Stay on Top of Enterprise Technology Trends
Get updates impacting your industry from our GigaOm Research Community
A gang of hackers has, over the course of a year or more, stolen up to $1 billion from financial institutions around the world, including some in the U.S., according to a new report by cybersecurity firm Kasperksy Lab.
The Carbanak gang — named after the malware they installed on computers at financial institutions — targeted marks in the U.S., Germany and Asia and possibly elsewhere, according to Kaspersky’s Threatpost blog. Instead of relying on phishing attacks that goes after end-user passwords, they targeted bank employees themselves, sending email messages containing malware that then recorded internal interactions to learn the banks’ procedures and processes, in some cases feeding video back to their mothership.

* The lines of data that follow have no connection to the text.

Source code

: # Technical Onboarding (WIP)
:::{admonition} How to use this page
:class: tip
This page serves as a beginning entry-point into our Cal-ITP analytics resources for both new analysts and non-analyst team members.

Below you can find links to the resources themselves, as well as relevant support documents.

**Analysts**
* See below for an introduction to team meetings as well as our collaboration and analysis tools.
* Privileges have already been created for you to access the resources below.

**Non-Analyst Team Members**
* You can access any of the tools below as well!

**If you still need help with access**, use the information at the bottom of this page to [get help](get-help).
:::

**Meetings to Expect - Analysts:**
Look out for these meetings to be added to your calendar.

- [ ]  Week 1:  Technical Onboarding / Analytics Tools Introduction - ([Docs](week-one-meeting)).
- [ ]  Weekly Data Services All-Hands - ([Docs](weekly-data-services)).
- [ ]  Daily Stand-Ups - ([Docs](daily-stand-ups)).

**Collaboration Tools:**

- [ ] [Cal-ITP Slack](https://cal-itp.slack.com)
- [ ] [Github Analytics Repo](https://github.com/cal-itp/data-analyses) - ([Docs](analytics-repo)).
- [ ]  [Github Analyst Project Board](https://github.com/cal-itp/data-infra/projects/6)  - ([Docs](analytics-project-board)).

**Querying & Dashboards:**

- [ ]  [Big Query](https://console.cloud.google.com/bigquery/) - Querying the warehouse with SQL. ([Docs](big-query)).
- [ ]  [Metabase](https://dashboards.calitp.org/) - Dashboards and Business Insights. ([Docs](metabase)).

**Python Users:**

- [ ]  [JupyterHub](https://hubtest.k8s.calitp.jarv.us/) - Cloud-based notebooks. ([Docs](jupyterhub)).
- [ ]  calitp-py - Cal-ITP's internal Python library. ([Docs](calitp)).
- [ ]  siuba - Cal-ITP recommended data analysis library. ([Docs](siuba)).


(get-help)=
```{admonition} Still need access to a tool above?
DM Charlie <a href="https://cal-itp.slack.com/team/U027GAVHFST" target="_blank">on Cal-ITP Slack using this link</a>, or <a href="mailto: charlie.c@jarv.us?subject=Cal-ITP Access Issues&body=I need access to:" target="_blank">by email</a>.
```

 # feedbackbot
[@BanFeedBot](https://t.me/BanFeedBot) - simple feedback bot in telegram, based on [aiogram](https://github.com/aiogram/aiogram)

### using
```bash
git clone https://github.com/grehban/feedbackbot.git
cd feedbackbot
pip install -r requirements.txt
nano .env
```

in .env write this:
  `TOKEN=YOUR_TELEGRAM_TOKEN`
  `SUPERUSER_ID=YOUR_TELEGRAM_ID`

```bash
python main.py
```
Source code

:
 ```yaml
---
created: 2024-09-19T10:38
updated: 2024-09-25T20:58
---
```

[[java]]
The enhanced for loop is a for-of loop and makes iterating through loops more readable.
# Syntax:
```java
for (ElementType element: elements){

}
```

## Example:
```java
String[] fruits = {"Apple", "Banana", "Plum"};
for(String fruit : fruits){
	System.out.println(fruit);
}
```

One reason the payoff may have been so big was that the gang was patient, waiting to make their move for months and also moving on from one bank to another after making their, um withdrawals, typically grabbing up no more than $10 million per institution. In some cases, ATM just started spewing cash without anyone requesting it. The money was then picked up by cash “mules.” In others, the banks network was used to move money out of the organization into the cybercriminal’s own accounts. And in some cases, fake accounts were created with high balances which were then tapped by mules.
From the Threatpost blog:
The hackers lived on the bank networks for months after successfully gaining a network foothold, generally through a spearphishing email laced with a malicious .CPL attachment, and in some cases, Word documents. The attachments contained the backdoor named Carbanak which is capable of many of the same data stealing capabilities as notorious APT-style attacks, including remote control.
Kaspersky posted its full report on Monday, an advance copy of which it provided the New York Times. Speaking with that paper, Chris Doggett, managing director of Kaspersky’s North America office characterized this as “the most sophisticated attack the world has seen to date in terms of the tactics and methods that cybercriminals have used to remain covert.”
As is usually the case, no institutions were named because of non-disclosure agreements. It’s not exactly good advertising to admit that your customers funds are at risk, after all.
Kaspersky told the Times it worked with Interpol and Europol to gather information. Sanjay Virmani, director of Interpol’s digital crime center told BBC News that the “attacks again underline the fact that criminals will exploit any vulnerability in any system.”